Saturday, May 14, 2016
Michael S. DiBattista has posted A Force to Be Reckoned With: Confronting the (Still) Unresolved Questions of Excessive Force Jurisprudence After Kingsley (Columbia Human Rights Law Review, Vol. 48, Forthcoming) on SSRN. Here is the abstract:
In Kingsley v. Hendrickson, the Supreme Court finally resolved the outstanding question of what standard is used to determine whether a pretrial detainee’s right to be free from excessive force under the Fourteenth Amendment’s Due Process Clause has been violated. The Court held that the appropriate standard is an objective reasonableness test similar to the Fourth Amendment’s test for excessive force, rather than a subjective test similar to the malicious and sadistic purpose test under the Eighth Amendment.
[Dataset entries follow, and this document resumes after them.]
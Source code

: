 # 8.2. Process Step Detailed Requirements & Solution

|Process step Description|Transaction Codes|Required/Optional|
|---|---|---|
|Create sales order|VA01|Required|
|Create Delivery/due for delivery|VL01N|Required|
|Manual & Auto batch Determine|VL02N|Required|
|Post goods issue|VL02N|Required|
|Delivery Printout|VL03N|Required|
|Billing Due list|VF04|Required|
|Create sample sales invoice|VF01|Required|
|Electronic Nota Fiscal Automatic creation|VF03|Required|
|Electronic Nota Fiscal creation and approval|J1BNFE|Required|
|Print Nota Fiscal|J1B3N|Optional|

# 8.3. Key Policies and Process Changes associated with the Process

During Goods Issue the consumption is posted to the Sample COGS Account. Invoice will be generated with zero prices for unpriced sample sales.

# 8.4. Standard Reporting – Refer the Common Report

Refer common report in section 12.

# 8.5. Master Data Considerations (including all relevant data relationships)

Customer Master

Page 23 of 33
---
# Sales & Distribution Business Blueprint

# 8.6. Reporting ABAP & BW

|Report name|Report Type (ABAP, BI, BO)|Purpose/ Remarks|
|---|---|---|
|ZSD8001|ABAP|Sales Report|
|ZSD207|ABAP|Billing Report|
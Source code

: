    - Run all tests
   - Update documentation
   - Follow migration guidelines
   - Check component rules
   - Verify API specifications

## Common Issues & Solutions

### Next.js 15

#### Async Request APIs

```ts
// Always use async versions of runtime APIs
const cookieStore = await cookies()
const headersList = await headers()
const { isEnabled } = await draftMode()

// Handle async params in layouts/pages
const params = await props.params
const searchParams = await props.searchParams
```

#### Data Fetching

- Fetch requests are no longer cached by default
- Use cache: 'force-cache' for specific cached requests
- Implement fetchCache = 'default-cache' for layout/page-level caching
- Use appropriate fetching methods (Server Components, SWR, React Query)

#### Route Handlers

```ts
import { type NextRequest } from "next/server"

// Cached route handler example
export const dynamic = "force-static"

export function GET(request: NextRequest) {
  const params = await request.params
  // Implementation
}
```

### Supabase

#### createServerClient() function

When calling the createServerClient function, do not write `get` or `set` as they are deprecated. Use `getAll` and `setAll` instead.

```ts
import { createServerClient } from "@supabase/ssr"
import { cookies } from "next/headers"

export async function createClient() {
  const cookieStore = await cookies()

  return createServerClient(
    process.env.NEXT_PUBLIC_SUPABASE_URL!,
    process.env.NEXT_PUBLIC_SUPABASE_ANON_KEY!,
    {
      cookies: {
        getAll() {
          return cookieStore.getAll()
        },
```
While resolving this longstanding question, the Court expressly reserved two related questions — the answers to which will either broaden or restrict the boundaries and definitions of what constitutes excessive force, and the rights of pretrial detainees and convicted prisoners. These questions are: (1) whether reckless acts (as opposed to purposeful acts) that cause objectively unreasonable force are sufficient to state a claim under the Fourteenth Amendment, and (2) whether the Court’s holding that an objective standard is sufficient to assess excessive force claims brought by pretrial detainees under the Fourteenth Amendment is in conflict with the Court’s prior holdings that a subjective standard is required to assess excessive force claims brought by convicted inmates under the Eighth Amendment. The note discusses these unresolved questions and predicts how the Court will eventually resolve them in the future.